Syafiq berharap dalam perspektif HAM, dirinya melihat bahwa Pesantren Al Zaytun harus diberi hak untuk menjalankan keyakinan mereka. Sebagai insan pesantren, mereka mungkin ingin melakukan penafsiran dalam perspektif pengalaman mereka.
"Jika MUI akan melakukan peninjauan kembali atas ajaran-ajaran Pesantren Al-Zaytun maka hendaklah penelitian atas mereka bukan diletakkan dalam kerangka mencari kesesatan. Sebab cara seperti ini tidak terlalu efektif, karena tetap saja apa yang MUI definisikan sebagai aliran sesat mereka tetap akan selalu ada," katanya.
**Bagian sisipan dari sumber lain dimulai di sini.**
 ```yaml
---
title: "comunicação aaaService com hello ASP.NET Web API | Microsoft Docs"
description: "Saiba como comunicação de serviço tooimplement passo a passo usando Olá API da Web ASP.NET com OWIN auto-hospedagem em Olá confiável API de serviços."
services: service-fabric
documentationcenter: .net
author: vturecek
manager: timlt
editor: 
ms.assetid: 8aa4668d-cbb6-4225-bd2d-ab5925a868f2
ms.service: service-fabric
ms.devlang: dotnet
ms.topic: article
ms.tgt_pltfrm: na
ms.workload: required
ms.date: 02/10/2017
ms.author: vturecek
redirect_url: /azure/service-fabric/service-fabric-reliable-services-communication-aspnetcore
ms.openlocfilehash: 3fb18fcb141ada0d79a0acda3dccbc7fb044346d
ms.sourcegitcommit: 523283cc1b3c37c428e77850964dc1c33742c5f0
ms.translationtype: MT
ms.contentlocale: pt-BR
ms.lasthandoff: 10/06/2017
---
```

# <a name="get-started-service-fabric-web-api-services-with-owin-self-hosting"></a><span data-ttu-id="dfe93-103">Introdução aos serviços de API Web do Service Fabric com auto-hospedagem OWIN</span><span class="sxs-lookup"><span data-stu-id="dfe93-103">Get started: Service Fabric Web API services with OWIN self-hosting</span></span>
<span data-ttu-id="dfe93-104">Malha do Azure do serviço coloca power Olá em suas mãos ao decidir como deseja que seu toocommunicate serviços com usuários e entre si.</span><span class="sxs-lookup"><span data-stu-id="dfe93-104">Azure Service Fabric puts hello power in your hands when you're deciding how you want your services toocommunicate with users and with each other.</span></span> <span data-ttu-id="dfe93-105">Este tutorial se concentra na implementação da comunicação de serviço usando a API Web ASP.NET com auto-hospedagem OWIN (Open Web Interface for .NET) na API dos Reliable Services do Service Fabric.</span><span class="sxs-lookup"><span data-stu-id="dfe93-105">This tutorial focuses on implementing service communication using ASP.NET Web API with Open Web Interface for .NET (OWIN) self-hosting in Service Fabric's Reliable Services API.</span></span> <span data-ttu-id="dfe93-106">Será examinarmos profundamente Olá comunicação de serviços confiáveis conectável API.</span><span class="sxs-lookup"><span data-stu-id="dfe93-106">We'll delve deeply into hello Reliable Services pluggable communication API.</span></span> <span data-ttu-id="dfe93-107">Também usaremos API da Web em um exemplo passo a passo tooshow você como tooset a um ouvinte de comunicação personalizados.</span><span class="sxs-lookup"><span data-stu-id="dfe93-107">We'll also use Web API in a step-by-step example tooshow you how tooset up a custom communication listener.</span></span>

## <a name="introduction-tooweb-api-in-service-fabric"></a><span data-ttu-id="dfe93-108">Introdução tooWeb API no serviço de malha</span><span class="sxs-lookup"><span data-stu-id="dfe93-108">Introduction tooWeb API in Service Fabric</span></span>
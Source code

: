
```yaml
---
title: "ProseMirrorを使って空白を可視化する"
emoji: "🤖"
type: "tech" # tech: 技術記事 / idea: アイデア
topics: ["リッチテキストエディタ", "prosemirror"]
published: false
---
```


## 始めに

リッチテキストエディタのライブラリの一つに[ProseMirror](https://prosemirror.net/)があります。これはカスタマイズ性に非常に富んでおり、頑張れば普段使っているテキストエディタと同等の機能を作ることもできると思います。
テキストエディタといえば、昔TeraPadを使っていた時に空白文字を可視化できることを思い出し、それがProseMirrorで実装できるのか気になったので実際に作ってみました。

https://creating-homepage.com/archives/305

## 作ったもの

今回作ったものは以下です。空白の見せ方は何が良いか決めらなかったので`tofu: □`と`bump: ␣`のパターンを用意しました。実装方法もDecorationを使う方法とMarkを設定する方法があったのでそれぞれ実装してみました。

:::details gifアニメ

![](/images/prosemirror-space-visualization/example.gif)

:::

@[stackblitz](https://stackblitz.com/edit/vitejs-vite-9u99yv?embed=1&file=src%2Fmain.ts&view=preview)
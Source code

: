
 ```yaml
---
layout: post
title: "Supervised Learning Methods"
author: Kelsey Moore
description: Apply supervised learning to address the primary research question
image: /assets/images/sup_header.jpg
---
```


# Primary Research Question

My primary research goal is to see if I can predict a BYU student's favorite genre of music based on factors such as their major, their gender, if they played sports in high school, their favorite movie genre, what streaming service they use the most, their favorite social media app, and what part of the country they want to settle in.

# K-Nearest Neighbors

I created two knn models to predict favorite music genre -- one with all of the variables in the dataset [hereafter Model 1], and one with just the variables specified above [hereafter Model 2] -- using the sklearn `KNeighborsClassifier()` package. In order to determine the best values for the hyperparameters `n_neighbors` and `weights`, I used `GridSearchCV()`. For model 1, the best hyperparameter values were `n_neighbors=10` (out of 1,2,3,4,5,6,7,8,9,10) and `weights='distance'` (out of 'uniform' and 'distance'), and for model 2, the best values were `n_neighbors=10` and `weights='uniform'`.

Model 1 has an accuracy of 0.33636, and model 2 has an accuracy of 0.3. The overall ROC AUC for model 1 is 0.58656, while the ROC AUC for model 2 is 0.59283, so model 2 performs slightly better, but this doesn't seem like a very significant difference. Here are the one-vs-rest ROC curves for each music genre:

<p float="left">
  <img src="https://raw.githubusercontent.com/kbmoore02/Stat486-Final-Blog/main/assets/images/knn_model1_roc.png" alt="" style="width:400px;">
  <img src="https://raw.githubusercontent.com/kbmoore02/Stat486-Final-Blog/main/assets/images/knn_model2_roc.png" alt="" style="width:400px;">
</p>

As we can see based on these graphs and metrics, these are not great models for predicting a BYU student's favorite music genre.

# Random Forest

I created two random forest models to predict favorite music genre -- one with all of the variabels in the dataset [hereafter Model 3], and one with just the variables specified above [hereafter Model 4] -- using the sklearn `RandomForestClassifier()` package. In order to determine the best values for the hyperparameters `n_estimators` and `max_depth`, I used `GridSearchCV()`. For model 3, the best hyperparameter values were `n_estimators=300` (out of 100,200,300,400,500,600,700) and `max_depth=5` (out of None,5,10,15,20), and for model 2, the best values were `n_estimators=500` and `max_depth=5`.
Selain itu, dalam konsepsi HAM, hal seperti itu juga diharap tidak memberlakukan Pesantren Al Zaytun sebagai kumpulan manusia otonom yang memiliki hak berkeyakinan dan beragama. Syafiq khawatir jika pengungkapan dari masalah Al-Zaytun ini terkait dengan persoalan politik 2024.
"Artinya Pesantren Al Zaytun hanya akan dijadikan sebagai komoditas politik. Sebab biar bagaimanapun Al Zaytun adalah komunitas yang cukup lumayan karena santri-santri keluarga santri jaringan mereka adalah cukup potensial untuk dijadikan sebagai tambahan dukungan," kata dia.